"Howard Waldrop - Night of the Cooters" - читать интересную книгу автора (Waldrop Howard)

One of the best short-story writers in the business, Howard Waldrop also has perhaps the wildest and
most fertile imagination of any SF writer since R. A. Lafferty. And, like Lafferty, he is known for his
strong, shaggy humor, offbeat erudition, and bizarre fictional juxtapositions. These qualities are strongly
evident in the wild and wooly tale that follows; it examines some of the events that might have occurred
on the periphery of and simultaneously with the central action of H. G. Wells's War of the Worlds, but
from a perspective very different from any Wells would ever have come up with…

Born in Huston, Mississippi, Waldrop now lives in Austin, Texas. He has sold short fiction to markets as
diverse as Omni, Analog, Playboy, Universe, Crawdaddy, New Dimensions, Shayol, and Zoo World
. His story "The Ugly Chickens" won both the Nebula and World Fantasy Award in 1981. His first
novel, written in collaboration with fellow Texan Jake Saunders, was The Texas-Israeli War: 1999. His
first solo novel, Them Bones, appeared in 1984. His first collection, Howard Who?, appeared in 1986
and was quickly recognized as one of the most important collections of the decade. It was followed in
1987 by another important collection, All about Strange Monsters of the Recent Past: Neat Stories
by Howard Waldrop. His story "Man-Mountain Gentian" was in our First Annual Collection; his "Flying
Saucer Rock and Roll" was in our Third Annual Collection; and his "Fair Game" was in our Fourth
Annual Collection.

NIGHT OF THE COOTERS

Howard Waldrop

This story is in memory of Slim Pickens (1919—1983)

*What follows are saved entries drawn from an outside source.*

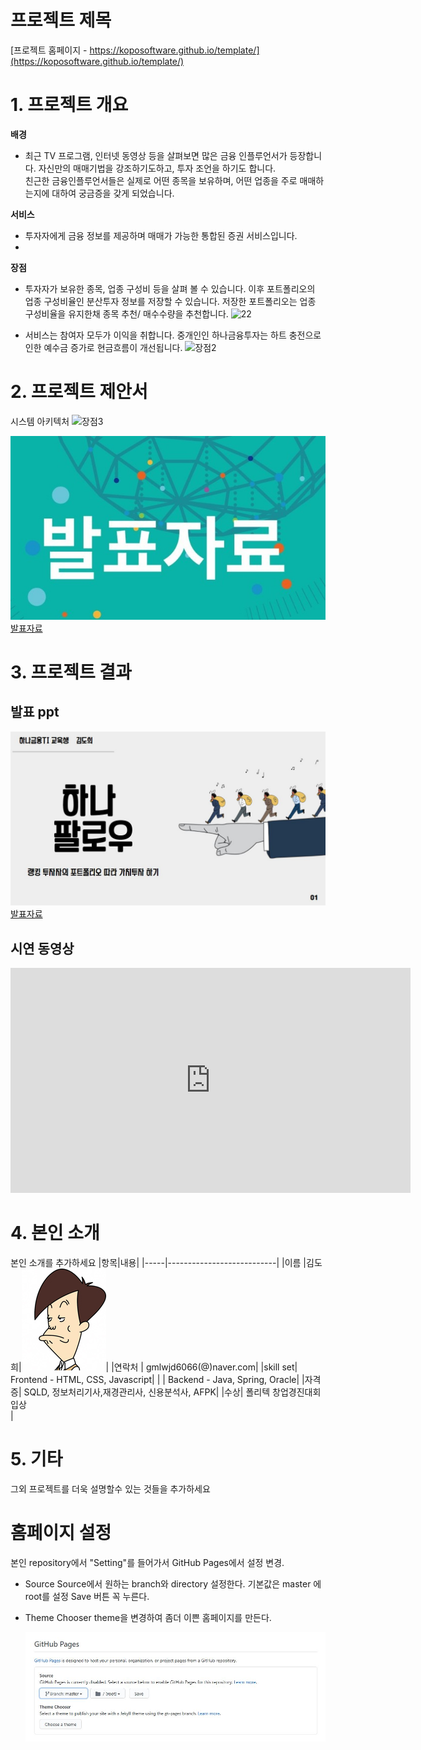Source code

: # 프로젝트 제목

[프로젝트 홈페이지 - https://koposoftware.github.io/template/](https://koposoftware.github.io/template/)

# 1. 프로젝트 개요

<strong>배경</strong>
- 최근 TV 프로그램,  인터넷 동영상 등을 살펴보면 많은 금융 인플루언서가 등장합니다. 자신만의 매매기법을 강조하기도하고, 투자 조언을 하기도 합니다.<br>
 친근한 금융인플루언서들은 실제로 어떤 종목을 보유하며, 어떤 업종을 주로 매매하는지에 대하여 궁금증을 갖게 되었습니다.<br>

<strong>서비스</strong>
- 투자자에게 금융 정보를 제공하며 매매가 가능한 통합된 증권 서비스입니다.<br>
- 
<strong>장점</strong>
- 투자자가 보유한 종목, 업종 구성비 등을 살펴 볼 수 있습니다. 이후 포트폴리오의 업종 구성비율인 분산투자 정보를 저장할 수 있습니다. 저장한 포트폴리오는 업종 구성비율을 유지한채 종목 추천/ 매수수량을 추천합니다.
![22](https://user-images.githubusercontent.com/73869190/135834842-b5fa39c3-cfbb-429d-93c2-f26315d05226.PNG)



  
- 서비스는 참여자 모두가 이익을 취합니다. 중개인인 하나금융투자는 하트 충전으로 인한 예수금 증가로 현금흐름이 개선됩니다.
   ![장점2](https://user-images.githubusercontent.com/73869190/135830662-b6449539-7925-49c0-87c1-7339fa324065.JPG)

  

# 2. 프로젝트 제안서


   시스템 아키텍처
   ![장점3](https://user-images.githubusercontent.com/73869190/135831214-3def1d88-f963-4048-b96b-0278e7dda82c.JPG)

   
   <img src="ppt.jpg"/>[발표자료](/project.pptx)<br>
   

# 3. 프로젝트 결과


## 발표 ppt 
   <img src="ppt.JPG"/>[발표자료](/project.pptx)<br>

## 시연 동영상 
<iframe width="640" height="360" src="https://www.youtube.com/embed/fY5uGsL_LnI" title="YouTube video player" frameborder="0" allow="accelerometer; autoplay; clipboard-write; encrypted-media; gyroscope; picture-in-picture" allowfullscreen></iframe>
  

# 4. 본인 소개

본인 소개를 추가하세요
|항목|내용|
|-----|---------------------------|
|이름 |김도희|![gdKO](/gdko.jpg)|
|연락처 | gmlwjd6066(@)naver.com|
|skill set| Frontend - HTML, CSS, Javascript|
| | Backend - Java, Spring, Oracle|
|자격증|  SQLD, 정보처리기사,재경관리사, 신용분석사, AFPK|
|수상| 폴리텍 창업경진대회 입상<br>
       |

# 5. 기타
그외 프로젝트를 더욱 설명할수 있는 것들을 추가하세요

# 홈페이지 설정
 본인 repository에서 "Setting"를 들어가서 GitHub Pages에서 설정 변경.
* Source
 Source에서 원하는 branch와 directory 설정한다. 
 기본값은 master 에 root를 설정 
 Save 버튼 꼭 누른다.
 
 * Theme Chooser
 theme을 변경하여 좀더 이쁜 홈페이지를 만든다.
   
   <img src="homepage.JPG"/><br>
   
 
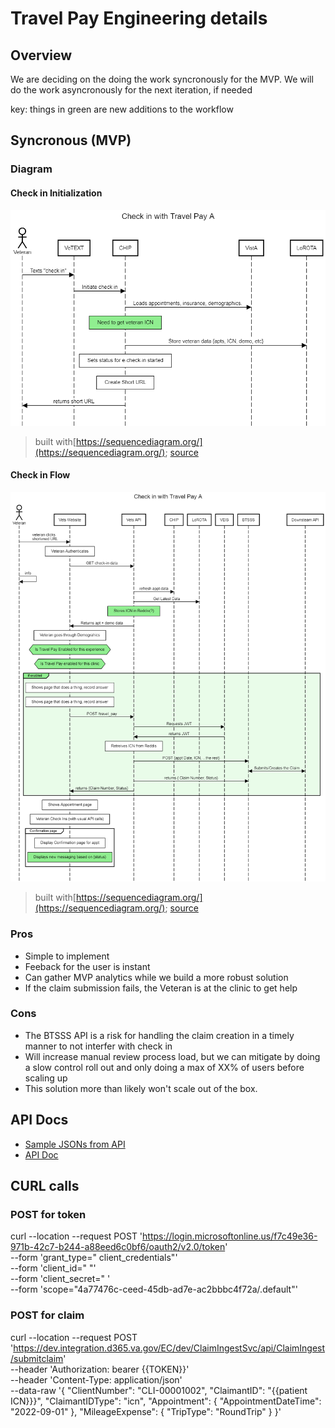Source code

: # Travel Pay Engineering details

## Overview

We are deciding on the doing the work syncronously for the MVP.  We will do the work asyncronously for the next iteration, if needed

key: things in green are new additions to the workflow

## Syncronous (MVP)

### Diagram

#### Check in Initialization
![Syncronous Diagram](../assets/day.of.check.in.initiated.with.travel.pay.1.png)
> built with[https://sequencediagram.org/](https://sequencediagram.org/);  [source](../assets/day.of.check.in.initiated.with.travel.pay.1.txt) 

#### Check in Flow

![Syncronous Diagram](../assets/day.of.check.in.with.travel.pay.1.sync.png)
> built with[https://sequencediagram.org/](https://sequencediagram.org/);  [source](../assets/day.of.check.in.with.travel.pay.1.sync.txt) 

### Pros

- Simple to implement
- Feeback for the user is instant
- Can gather MVP analytics while we build a more robust solution
- If the claim submission fails, the Veteran is at the clinic to get help

### Cons

- The BTSSS API is a risk for handling the claim creation in a timely manner to not interfer with check in
- Will increase manual review process load, but we can mitigate by doing a slow control roll out and only doing a max of XX% of users before scaling up
- This solution more than likely won't scale out of the box.

## API Docs

- [Sample JSONs from API](./btsss-injest-api-samples/)
- [API Doc](../assets/BTSSS_Claim_Ingest_API_ICD.docx)

## CURL calls

### POST for token 

curl --location --request POST 'https://login.microsoftonline.us/f7c49e36-971b-42c7-b244-a88eed6c0bf6/oauth2/v2.0/token' \
--form 'grant_type=" client_credentials"' \
--form 'client_id=" <your SPN client id provided by VAEC>"' \
--form 'client_secret=" <your SPN client secret provided by VAEC>' \
--form 'scope="4a77476c-ceed-45db-ad7e-ac2bbbc4f72a/.default"'


### POST for claim

curl --location --request POST 'https://dev.integration.d365.va.gov/EC/dev/ClaimIngestSvc/api/ClaimIngest/submitclaim' \
--header 'Authorization: bearer {{TOKEN}}' \
--header 'Content-Type: application/json' \
--data-raw '{
    "ClientNumber": "CLI-00001002",
    "ClaimantID": "{{patient ICN}}}",
    "ClaimantIDType": "icn",
    "Appointment": {
        "AppointmentDateTime": "2022-09-01"
    },
    "MileageExpense": {
        "TripType": "RoundTrip"
    }
}'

Sheriff Lindley was asleep on the toilet in the Pachuco County courthouse when someone started
pounding on the door. "Bert!" the voice yelled as the sheriff jerked awake.

"Goldang!" said the lawman. The Waco newspaper slid off his lap onto the floor.

He pulled his pants up with one hand and the toilet chain on the water box overhead with the other. He
opened the door. Chief Deputy Sweets stood before him, a complaint slip in his hand.

"Dang it, Sweets!" said the sheriff. "I told you never to bother me in there. It's the hottest Thursday in the
history of Texas! You woke me up out of a hell of a dream!"

The deputy waited, wiping sweat from his forehead. There were two big circles, like half-moons, under
the arms of his blue chambray shirt.

"I was fourteen, maybe fifteen years old, and I was a Aztec or a Mixtec or somethin'," said the sheriff.
"Anyways, I was buck naked, and I was standin' on one of them ball courts with the little bitty stone rings
twenty foot up one wall, and they was presentin' me to Moctezuma. I was real proud, and the sun was
shinin', but it was real still and cool down there in the Valley of the Mexico. I look up at the grandstand,
and there's Moctezuma and all his high muckety-mucks with feathers and stuff hangin' off 'em, and more
gold than a circus wagon. And there was these other guys, conquistadors and stuff, with beards and rusty
helmets, and Italian priests with crosses you coulda barred a livery-stable door with. One of
Moctezuma's men was explainin' how we was fixin' to play ball for the gods and things. I knew in my
dream I was captain of my team. I had a name that sounded like a bird fart in Aztec talk, and they
mentioned it and the name of the captain of the other team, too. Well, everything was goin' all right, and I
was prouder and prouder, until the guy doing the talkin' let slip that whichever team won was gonna be
paraded around Tenochtitlan and given women and food and stuff like that; and then tomorrow A.M.